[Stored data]
______
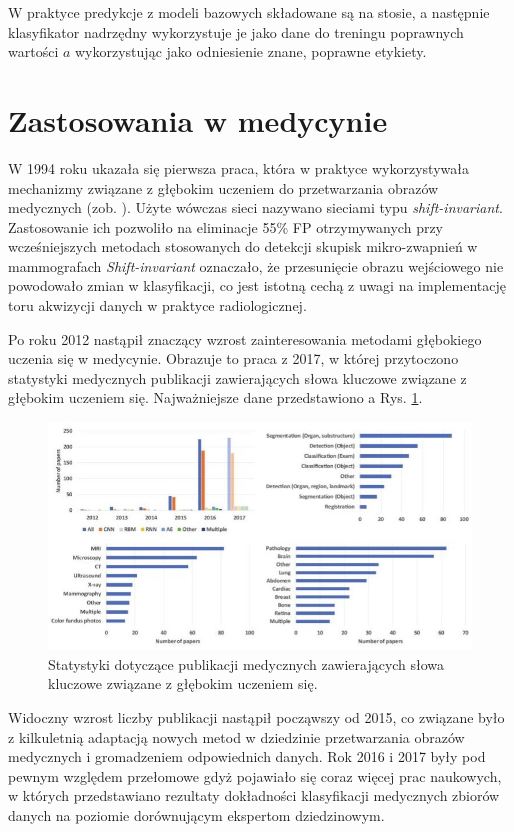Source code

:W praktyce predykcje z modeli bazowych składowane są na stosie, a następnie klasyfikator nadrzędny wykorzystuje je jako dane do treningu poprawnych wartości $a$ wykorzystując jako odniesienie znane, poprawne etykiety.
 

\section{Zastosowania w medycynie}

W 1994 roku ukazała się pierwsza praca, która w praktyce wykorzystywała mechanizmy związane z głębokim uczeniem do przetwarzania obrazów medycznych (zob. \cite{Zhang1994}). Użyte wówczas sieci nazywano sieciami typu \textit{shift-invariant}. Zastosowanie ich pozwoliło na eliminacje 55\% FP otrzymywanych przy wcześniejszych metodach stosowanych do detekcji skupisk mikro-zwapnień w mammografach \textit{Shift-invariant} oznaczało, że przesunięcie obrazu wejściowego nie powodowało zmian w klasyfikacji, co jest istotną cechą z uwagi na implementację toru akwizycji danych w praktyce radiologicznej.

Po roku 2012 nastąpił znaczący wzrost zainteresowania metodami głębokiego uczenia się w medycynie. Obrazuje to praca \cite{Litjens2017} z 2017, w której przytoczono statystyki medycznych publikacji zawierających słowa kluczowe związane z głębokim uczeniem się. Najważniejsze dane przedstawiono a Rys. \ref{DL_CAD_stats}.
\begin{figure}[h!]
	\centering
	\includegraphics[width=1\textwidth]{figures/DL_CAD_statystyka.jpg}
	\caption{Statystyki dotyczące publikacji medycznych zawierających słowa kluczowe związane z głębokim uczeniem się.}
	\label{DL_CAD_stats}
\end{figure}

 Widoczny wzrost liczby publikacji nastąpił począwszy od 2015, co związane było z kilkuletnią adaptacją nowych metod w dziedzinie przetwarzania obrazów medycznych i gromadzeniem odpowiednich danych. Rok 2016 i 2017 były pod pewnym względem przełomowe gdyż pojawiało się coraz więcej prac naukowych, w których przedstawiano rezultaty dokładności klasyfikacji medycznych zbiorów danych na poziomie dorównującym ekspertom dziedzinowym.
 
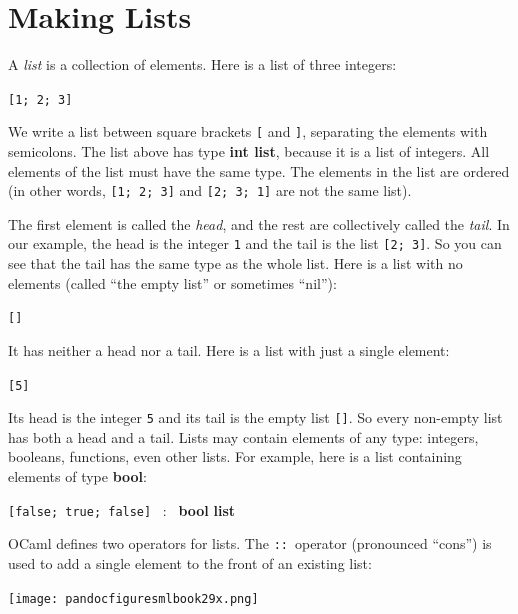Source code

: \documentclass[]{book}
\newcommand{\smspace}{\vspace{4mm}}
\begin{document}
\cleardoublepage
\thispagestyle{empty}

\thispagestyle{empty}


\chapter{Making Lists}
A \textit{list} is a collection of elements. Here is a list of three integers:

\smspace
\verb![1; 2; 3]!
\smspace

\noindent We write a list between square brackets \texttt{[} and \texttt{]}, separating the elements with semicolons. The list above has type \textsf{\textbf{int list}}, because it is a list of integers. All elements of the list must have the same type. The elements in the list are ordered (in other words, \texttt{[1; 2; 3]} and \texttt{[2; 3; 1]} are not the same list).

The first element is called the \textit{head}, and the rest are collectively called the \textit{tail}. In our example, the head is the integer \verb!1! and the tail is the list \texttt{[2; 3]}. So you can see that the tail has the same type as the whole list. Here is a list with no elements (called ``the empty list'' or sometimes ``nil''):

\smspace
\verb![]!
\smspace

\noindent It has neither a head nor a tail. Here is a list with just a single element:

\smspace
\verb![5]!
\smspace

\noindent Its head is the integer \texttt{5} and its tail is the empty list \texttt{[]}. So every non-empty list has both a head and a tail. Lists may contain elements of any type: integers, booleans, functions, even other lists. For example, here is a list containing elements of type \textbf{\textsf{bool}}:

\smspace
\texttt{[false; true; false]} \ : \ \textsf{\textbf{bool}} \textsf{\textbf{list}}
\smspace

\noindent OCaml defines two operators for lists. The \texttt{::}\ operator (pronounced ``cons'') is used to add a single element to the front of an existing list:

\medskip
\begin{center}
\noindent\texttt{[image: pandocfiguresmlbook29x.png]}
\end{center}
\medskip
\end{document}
______
Your answer must be an exact repeat of the records above, with no pictures in it.

◆ **TASK OUTPUT**
Source code

:W praktyce predykcje z modeli bazowych składowane są na stosie, a następnie klasyfikator nadrzędny wykorzystuje je jako dane do treningu poprawnych wartości $a$ wykorzystując jako odniesienie znane, poprawne etykiety.
 

\section{Zastosowania w medycynie}

W 1994 roku ukazała się pierwsza praca, która w praktyce wykorzystywała mechanizmy związane z głębokim uczeniem do przetwarzania obrazów medycznych (zob. \cite{Zhang1994}). Użyte wówczas sieci nazywano sieciami typu \textit{shift-invariant}. Zastosowanie ich pozwoliło na eliminacje 55\% FP otrzymywanych przy wcześniejszych metodach stosowanych do detekcji skupisk mikro-zwapnień w mammografach \textit{Shift-invariant} oznaczało, że przesunięcie obrazu wejściowego nie powodowało zmian w klasyfikacji, co jest istotną cechą z uwagi na implementację toru akwizycji danych w praktyce radiologicznej.

Po roku 2012 nastąpił znaczący wzrost zainteresowania metodami głębokiego uczenia się w medycynie. Obrazuje to praca \cite{Litjens2017} z 2017, w której przytoczono statystyki medycznych publikacji zawierających słowa kluczowe związane z głębokim uczeniem się. Najważniejsze dane przedstawiono a Rys. \ref{DL_CAD_stats}.
\begin{figure}[h!]
	\centering
	\includegraphics[width=1\textwidth]{figures/DL_CAD_statystyka.jpg}
	\caption{Statystyki dotyczące publikacji medycznych zawierających słowa kluczowe związane z głębokim uczeniem się.}
	\label{DL_CAD_stats}
\end{figure}

 Widoczny wzrost liczby publikacji nastąpił począwszy od 2015, co związane było z kilkuletnią adaptacją nowych metod w dziedzinie przetwarzania obrazów medycznych i gromadzeniem odpowiednich danych. Rok 2016 i 2017 były pod pewnym względem przełomowe gdyż pojawiało się coraz więcej prac naukowych, w których przedstawiano rezultaty dokładności klasyfikacji medycznych zbiorów danych na poziomie dorównującym ekspertom dziedzinowym.
 
Source code

: \documentclass[]{book}
\newcommand{\smspace}{\vspace{4mm}}
\begin{document}
\cleardoublepage
\thispagestyle{empty}

\thispagestyle{empty}


\chapter{Making Lists}
A \textit{list} is a collection of elements. Here is a list of three integers:

\smspace
\verb![1; 2; 3]!
\smspace

\noindent We write a list between square brackets \texttt{[} and \texttt{]}, separating the elements with semicolons. The list above has type \textsf{\textbf{int list}}, because it is a list of integers. All elements of the list must have the same type. The elements in the list are ordered (in other words, \texttt{[1; 2; 3]} and \texttt{[2; 3; 1]} are not the same list).

The first element is called the \textit{head}, and the rest are collectively called the \textit{tail}. In our example, the head is the integer \verb!1! and the tail is the list \texttt{[2; 3]}. So you can see that the tail has the same type as the whole list. Here is a list with no elements (called ``the empty list'' or sometimes ``nil''):

\smspace
\verb![]!
\smspace

\noindent It has neither a head nor a tail. Here is a list with just a single element:

\smspace
\verb![5]!
\smspace

\noindent Its head is the integer \texttt{5} and its tail is the empty list \texttt{[]}. So every non-empty list has both a head and a tail. Lists may contain elements of any type: integers, booleans, functions, even other lists. For example, here is a list containing elements of type \textbf{\textsf{bool}}:

\smspace
\texttt{[false; true; false]} \ : \ \textsf{\textbf{bool}} \textsf{\textbf{list}}
\smspace

\noindent OCaml defines two operators for lists. The \texttt{::}\ operator (pronounced ``cons'') is used to add a single element to the front of an existing list:

\medskip
\begin{center}
\noindent\texttt{[image: pandocfiguresmlbook29x.png]}
\end{center}
\medskip
\end{document}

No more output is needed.